From the entries below, copy exactly the lines from the one that contains "words - car, bus, roads" through the one that contains "of a multinomial", both included, and only those.

□ □ □ □ □

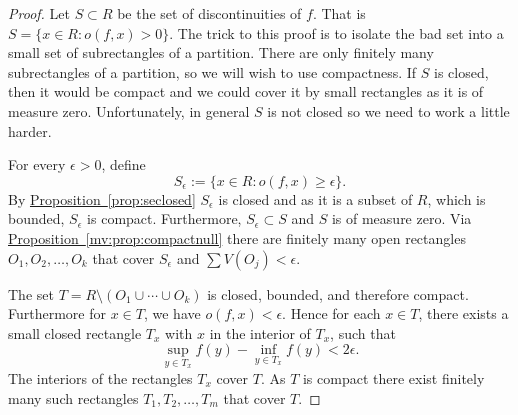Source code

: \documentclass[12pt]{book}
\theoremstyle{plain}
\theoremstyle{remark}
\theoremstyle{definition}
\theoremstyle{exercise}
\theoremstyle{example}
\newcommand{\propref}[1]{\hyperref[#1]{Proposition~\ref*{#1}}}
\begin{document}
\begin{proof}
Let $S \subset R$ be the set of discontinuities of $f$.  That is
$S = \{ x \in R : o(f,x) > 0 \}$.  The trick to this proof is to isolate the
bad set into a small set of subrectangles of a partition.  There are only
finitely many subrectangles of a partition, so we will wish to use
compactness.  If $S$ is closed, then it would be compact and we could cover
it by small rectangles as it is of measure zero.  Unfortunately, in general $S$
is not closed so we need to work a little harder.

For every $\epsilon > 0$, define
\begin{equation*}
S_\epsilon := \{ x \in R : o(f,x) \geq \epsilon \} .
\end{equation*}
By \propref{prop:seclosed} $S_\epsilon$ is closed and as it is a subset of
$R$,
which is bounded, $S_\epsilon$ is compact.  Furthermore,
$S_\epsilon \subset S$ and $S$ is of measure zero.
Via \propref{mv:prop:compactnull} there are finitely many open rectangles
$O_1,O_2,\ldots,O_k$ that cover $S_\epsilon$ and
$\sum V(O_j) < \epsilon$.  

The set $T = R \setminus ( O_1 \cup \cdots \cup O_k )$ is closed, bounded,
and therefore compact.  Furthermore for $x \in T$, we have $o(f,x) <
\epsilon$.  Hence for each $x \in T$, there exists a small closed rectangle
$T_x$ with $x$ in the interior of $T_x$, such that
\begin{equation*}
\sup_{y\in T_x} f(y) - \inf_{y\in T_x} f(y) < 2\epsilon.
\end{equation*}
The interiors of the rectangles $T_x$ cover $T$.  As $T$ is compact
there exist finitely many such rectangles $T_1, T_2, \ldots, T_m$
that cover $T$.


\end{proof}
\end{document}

□ □ □ □ □

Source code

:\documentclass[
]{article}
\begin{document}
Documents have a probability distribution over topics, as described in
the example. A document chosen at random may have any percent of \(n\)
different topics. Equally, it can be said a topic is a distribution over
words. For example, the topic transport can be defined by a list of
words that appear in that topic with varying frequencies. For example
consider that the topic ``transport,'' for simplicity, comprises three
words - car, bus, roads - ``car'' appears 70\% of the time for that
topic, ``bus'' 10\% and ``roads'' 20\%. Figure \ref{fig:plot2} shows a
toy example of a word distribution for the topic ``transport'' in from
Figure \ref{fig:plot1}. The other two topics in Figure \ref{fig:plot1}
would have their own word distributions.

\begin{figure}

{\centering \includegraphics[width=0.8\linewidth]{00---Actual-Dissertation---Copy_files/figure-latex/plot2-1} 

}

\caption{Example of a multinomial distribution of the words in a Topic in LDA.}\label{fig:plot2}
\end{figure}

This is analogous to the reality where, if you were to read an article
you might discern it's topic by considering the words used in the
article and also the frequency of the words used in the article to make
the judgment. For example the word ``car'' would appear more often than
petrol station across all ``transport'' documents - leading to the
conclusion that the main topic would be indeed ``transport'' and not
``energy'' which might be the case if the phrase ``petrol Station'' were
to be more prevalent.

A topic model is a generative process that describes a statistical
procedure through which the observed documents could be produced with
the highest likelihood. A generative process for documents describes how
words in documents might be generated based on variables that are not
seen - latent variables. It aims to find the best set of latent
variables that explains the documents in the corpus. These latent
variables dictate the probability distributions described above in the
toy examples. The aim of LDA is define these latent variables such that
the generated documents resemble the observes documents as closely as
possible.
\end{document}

□ □ □ □ □

Problem solution:
words - car, bus, roads - ``car'' appears 70\% of the time for that
topic, ``bus'' 10\% and ``roads'' 20\%. Figure \ref{fig:plot2} shows a
toy example of a word distribution for the topic ``transport'' in from
Figure \ref{fig:plot1}. The other two topics in Figure \ref{fig:plot1}
would have their own word distributions.

\begin{figure}

{\centering \includegraphics[width=0.8\linewidth]{00---Actual-Dissertation---Copy_files/figure-latex/plot2-1} 

}

\caption{Example of a multinomial distribution of the words in a Topic in LDA.}\label{fig:plot2}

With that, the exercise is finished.